Но когда Беринг в этот вечер наконец отыскал ее на пеленгаторной палубе и хотел сообщить, что дыры в его взгляде, как и предсказывал док Моррисон, закрылись, она смотрела на белый тающий след кильватерной струи, смотрела безмятежно, отрешенно, будто и не замечая его, Беринга, – и он не произнес ни слова. Он видел перед собой Лилины черты отчетливо и все же в глубокой тени, словно тьма, ушедшая из глаз, теперь дымным маревом вновь поднималась из недр его существа, омрачая лицо потерянной возлюбленной, и море, и небо, и весь мир.
Он резко отвернулся и пошел прочь, спустился в машинное отделение и не один час просидел там на железной лестнице, не желая слышать ничего, кроме глухого буханья поршней, и беленец-машинист сообразил, что сегодня ночью пассажиру не до разговоров. Беринг сидел, и вслушивался в громовую симфонию дизеля, и различал в ней густые, басовые и пронзительно-высокие металлические голоса, однако ж ни один из них не отдавался болью в его ушах. А когда судно угодило в отроги тропической бури и началась сильная качка, он не стал цепляться за поручень, а ловил ухом временами долетавшие вниз раскаты грома, не путая их со стуком поршней, и при этом покачивался между поручнем и стальной переборкой, как маятник, как спящий. Но не спал. Сидел с открытыми глазами, пока море опять не успокоилось. Наверху, должно быть, близился восход.
Только теперь он встал, будто наконец услышал сквозь шум дизеля свое имя, поднялся из жары машинного отделения в лишь чуть более прохладное утро, и стоял, глубоко дыша, возле фальшборта, и думал, что все же видит сон: горы! Черные горы вставали из океана, из дымки перламутровых туманов: гранитные башни, скальные кручи, темные и мощные, как обрывы Каменного Моря. Отшлифованные эрозией круглые вершины, точно медузы, парящие над облаками, превращались средь клубов тумана в спины чудовищ, которые мало-помалу покрывались шерстью деревьев, цветущим мехом в оковах лиан и ползучих растений, облаками кустарника, пальмами.
Близкие и вместе отрешенно-далекие, как сновидение, горы противостояли натиску прибоя, швыряли навстречу сновидцу и его кораблю покрытые джунглями острова, плавучие сады и лениво поворачивались под ветром, показывая бухты и мысы, полумесяцы светлых пляжей. А между водой, скалами и небом, на кромке гор и моря теперь блистали фасады, многоэтажные дома, бульвары, разбросанные по мысам, крутым склонам и берегам бухт виллы, церкви, белый форт, который со своими орудийными башнями и флагштоками дважды тонул в тумане и дважды всплывал вновь, сверкающий и как бы осыпанный не то бликами, не то вспышками дульного пламени. А высоко-высоко над всем этим колыханием облаков, прибоя, стен и камня грезилась пассажиру венчающая одну из вершин исполинская фигура: она раскинула руки – и он полетел ей навстречу, как вдруг чья-то ладонь хлопнула его по плечу и сбросила вниз. И волей-неволей он очнулся от грез. За спиной стоял машинист. Хлопал его по плечу. Смеялся.

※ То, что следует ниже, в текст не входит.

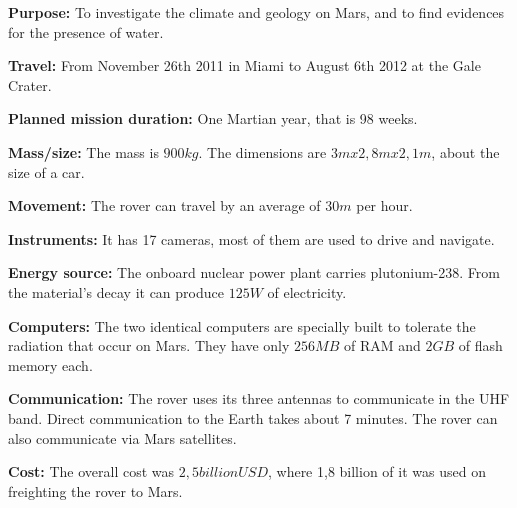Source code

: \begin{tcolorbox}[colback=red!5,colframe=DarkRed!40!black,title=Curiosity: 10 facts about the rover]

\textbf{Purpose:} To investigate the climate and geology on Mars, and to find evidences for the presence of water.

\textbf{Travel:} From November 26th 2011 in Miami to August 6th 2012 at the Gale Crater.

\textbf{Planned mission duration:} One Martian year, that is 98 weeks.

\textbf{Mass/size:} The mass is $900 kg$. The dimensions are $3 m x 2,8 m x 2,1 m$, about the size of a car.

\textbf{Movement:} The rover can travel by an average of $30 m$ per hour.

\textbf{Instruments:} It has 17 cameras, most of them are used to drive and navigate.

\textbf{Energy source:} The onboard nuclear power plant carries plutonium-238. From the material's decay it can produce $125 W$ of electricity.

\textbf{Computers:} The two identical computers are specially built to tolerate the radiation that occur on Mars. They have only $256 MB$ of RAM and $2 GB$ of flash memory each.

\textbf{Communication:} The rover uses its three antennas to communicate in the UHF band. Direct communication to the Earth takes about 7 minutes. The rover can also communicate via Mars satellites.

\textbf{Cost:} The overall cost was $2,5 billion USD$, where 1,8 billion of it was used on freighting the rover to Mars.

\end{tcolorbox}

Но горы, бухты, раскинутые руки не исчезли. Кустарник на круглых вершинах, непроходимые джунгли, засветился темной зеленью. Скалы остались черны. И машинист тоже остался, где был, и все выкрикивал, ликуя, одно и то же имя, снова и скова, пока Беринг не понял наконец, что этот город, эти бульвары и пляжи и все, к чему он летел, не было сновидением, а относилось к тому, о чем возвещал голос машиниста, который снова и снова кричал Рио, и смеялся, и опять кричал, выстукивая слоги у него на плече: Рио-де-Жанейро!
В доках Рио-де-Жанейро их ждали не солдаты и не генерал, а смуглая женщина и с нею – двое слуг, или носильщиков, в красных ливреях. Женщину звали Муйра, и, когда она сказала свое имя, Беринг было подумал, что так на здешнем языке звучит приветствие.